▶ Exercise data

........

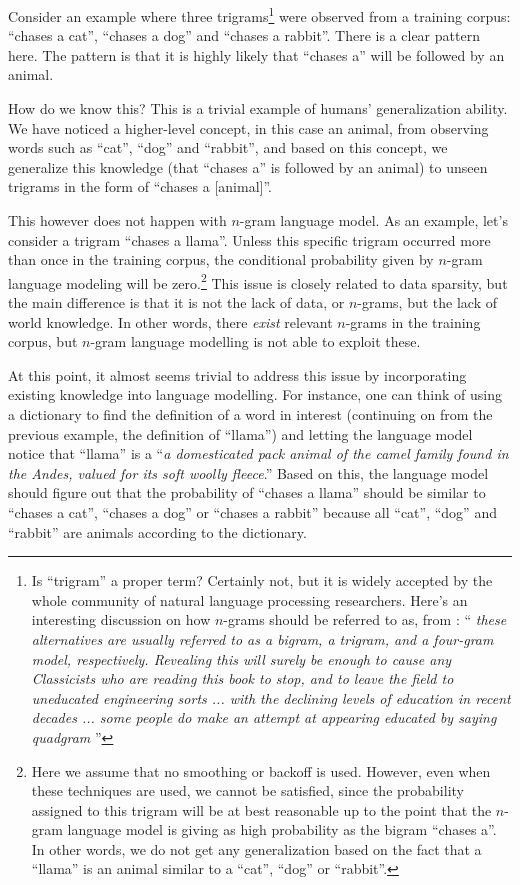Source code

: \documentclass{report}
\begin{document}
Consider an example where three trigrams\footnote{
    Is ``trigram'' a proper term? Certainly not, but it is widely accepted by
    the whole community of natural language processing researchers. Here's an
    interesting discussion on how $n$-grams should be referred to as, from
    \cite{manning1999foundations}: ``{\it 
        these
        alternatives are usually referred to as a bigram, a trigram, and a
        four-gram model, respectively. Revealing this will surely be enough to
        cause any Classicists who are reading this book to stop, and to leave
        the field to uneducated engineering sorts ... with the declining levels
        of education in recent decades ... some people do make an attempt at
        appearing educated by saying quadgram
    }'' 
} were observed from a training corpus: ``chases a cat'', ``chases a dog'' and
``chases a rabbit''. There is a clear pattern here. The pattern is that it is
highly likely that ``chases a'' will be followed by an animal. 

How do we know this? This is a trivial example of humans' generalization
ability. We have noticed a higher-level concept, in this case an animal, from
observing words such as ``cat'', ``dog'' and ``rabbit'', and based on this
concept, we generalize this knowledge (that ``chases a'' is followed by an
animal) to unseen trigrams in the form of ``chases a [animal]''.

This however does not happen with $n$-gram language model. As an example, let's
consider a trigram ``chases a llama''. Unless this specific trigram occurred
more than once in the training corpus, the conditional probability given by 
$n$-gram language modeling will be zero.\footnote{
    Here we assume that no smoothing or backoff is used. However, even when
    these techniques are used, we cannot be satisfied, since the probability
    assigned to this trigram will be at best reasonable up to the point that the
    $n$-gram language model is giving as high probability as the bigram ``chases
    a''. In other words, we do not get any generalization based on the fact that
    a ``llama'' is an animal similar to a ``cat'', ``dog'' or ``rabbit''.
} This issue is closely related to data sparsity, but the main difference is
that it is not the lack of data, or $n$-grams, but the lack of world knowledge.
In other words, there {\em exist} relevant $n$-grams in the training corpus, but
$n$-gram language modelling is not able to exploit these.

At this point, it almost seems trivial to address this issue by incorporating
existing knowledge into language modelling. For instance, one can think of using
a dictionary to find the definition of a word in interest (continuing on from
the previous example, the definition of ``llama'') and letting the language
model notice that ``llama'' is a ``{\em a domesticated pack animal of the camel
family found in the Andes, valued for its soft woolly fleece}.'' Based on this,
the language model should figure out that the probability of ``chases a llama''
should be similar to ``chases a cat'', ``chases a dog'' or ``chases a rabbit''
because all ``cat'', ``dog'' and ``rabbit'' are animals according to the
dictionary.
\end{document}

........

▶ Your objective
Set down each entry above exactly as it appears. Omit the pictures.

▶ Exercise answer
Source code

: \documentclass{report}
\begin{document}
Consider an example where three trigrams\footnote{
    Is ``trigram'' a proper term? Certainly not, but it is widely accepted by
    the whole community of natural language processing researchers. Here's an
    interesting discussion on how $n$-grams should be referred to as, from
    \cite{manning1999foundations}: ``{\it 
        these
        alternatives are usually referred to as a bigram, a trigram, and a
        four-gram model, respectively. Revealing this will surely be enough to
        cause any Classicists who are reading this book to stop, and to leave
        the field to uneducated engineering sorts ... with the declining levels
        of education in recent decades ... some people do make an attempt at
        appearing educated by saying quadgram
    }'' 
} were observed from a training corpus: ``chases a cat'', ``chases a dog'' and
``chases a rabbit''. There is a clear pattern here. The pattern is that it is
highly likely that ``chases a'' will be followed by an animal. 

How do we know this? This is a trivial example of humans' generalization
ability. We have noticed a higher-level concept, in this case an animal, from
observing words such as ``cat'', ``dog'' and ``rabbit'', and based on this
concept, we generalize this knowledge (that ``chases a'' is followed by an
animal) to unseen trigrams in the form of ``chases a [animal]''.

This however does not happen with $n$-gram language model. As an example, let's
consider a trigram ``chases a llama''. Unless this specific trigram occurred
more than once in the training corpus, the conditional probability given by 
$n$-gram language modeling will be zero.\footnote{
    Here we assume that no smoothing or backoff is used. However, even when
    these techniques are used, we cannot be satisfied, since the probability
    assigned to this trigram will be at best reasonable up to the point that the
    $n$-gram language model is giving as high probability as the bigram ``chases
    a''. In other words, we do not get any generalization based on the fact that
    a ``llama'' is an animal similar to a ``cat'', ``dog'' or ``rabbit''.
} This issue is closely related to data sparsity, but the main difference is
that it is not the lack of data, or $n$-grams, but the lack of world knowledge.
In other words, there {\em exist} relevant $n$-grams in the training corpus, but
$n$-gram language modelling is not able to exploit these.

At this point, it almost seems trivial to address this issue by incorporating
existing knowledge into language modelling. For instance, one can think of using
a dictionary to find the definition of a word in interest (continuing on from
the previous example, the definition of ``llama'') and letting the language
model notice that ``llama'' is a ``{\em a domesticated pack animal of the camel
family found in the Andes, valued for its soft woolly fleece}.'' Based on this,
the language model should figure out that the probability of ``chases a llama''
should be similar to ``chases a cat'', ``chases a dog'' or ``chases a rabbit''
because all ``cat'', ``dog'' and ``rabbit'' are animals according to the
dictionary.
\end{document}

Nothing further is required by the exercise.